De posse dos dados específicos do paciente, o fisioterapeuta auxilia os engenheiros a ‘confeccionar’ o músculo e a aplicá-lo na órtese. “Além de ensinar o paciente a utilizar o músculo, temos que acompanhar seu processo de reabilitação global e melhorar seus padrões de atividade física”, conta Nascimento. O uso do equipamento, vale lembrar, requer indicação médica.

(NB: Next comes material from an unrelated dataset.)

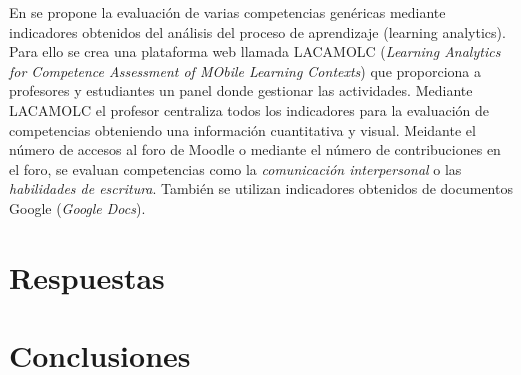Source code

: En \cite{rayon2014web} se propone la evaluación de varias competencias genéricas mediante indicadores obtenidos del análisis del proceso de aprendizaje (learning analytics). Para ello se crea una plataforma web llamada LACAMOLC (\emph{Learning Analytics for Competence Assessment of MObile Learning Contexts}) que proporciona a profesores y estudiantes un panel donde gestionar las actividades. Mediante LACAMOLC el profesor centraliza todos los indicadores para la evaluación de competencias obteniendo una información cuantitativa y visual. Meidante el número de accesos al foro de Moodle o mediante el número de contribuciones en el foro, se evaluan competencias como la \emph{comunicación interpersonal} o las \emph{habilidades de escritura}. También se utilizan indicadores obtenidos de documentos Google (\emph{Google Docs}).

\section{Respuestas}



\section{Conclusiones}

Até o momento, os músculos desenvolvidos pela UFMG têm aplicação específica para o movimento de flexão da coxa, pois sua confecção se baseou nas dificuldades de locomoção de uma voluntária que apresenta problemas motores no músculo reto-femural (responsável pela flexão) em decorrência de seqüelas deixadas por uma poliomielite. Mas o dispositivo se aplica a vários tipos de lesões e de problemas de movimento. Os testes clínicos com o novo músculo serão iniciados pela paciente após a aprovação do projeto pelo Comitê de Ética em Pesquisa da UFMG.

Embora a tecnologia do músculo artificial ainda não esteja plenamente desenvolvida, a intenção dos pesquisadores a longo prazo é construir um protótipo que realize todos os movimentos da mão, considerada a estrutura mais complexa do corpo humano em termos de movimentação muscular.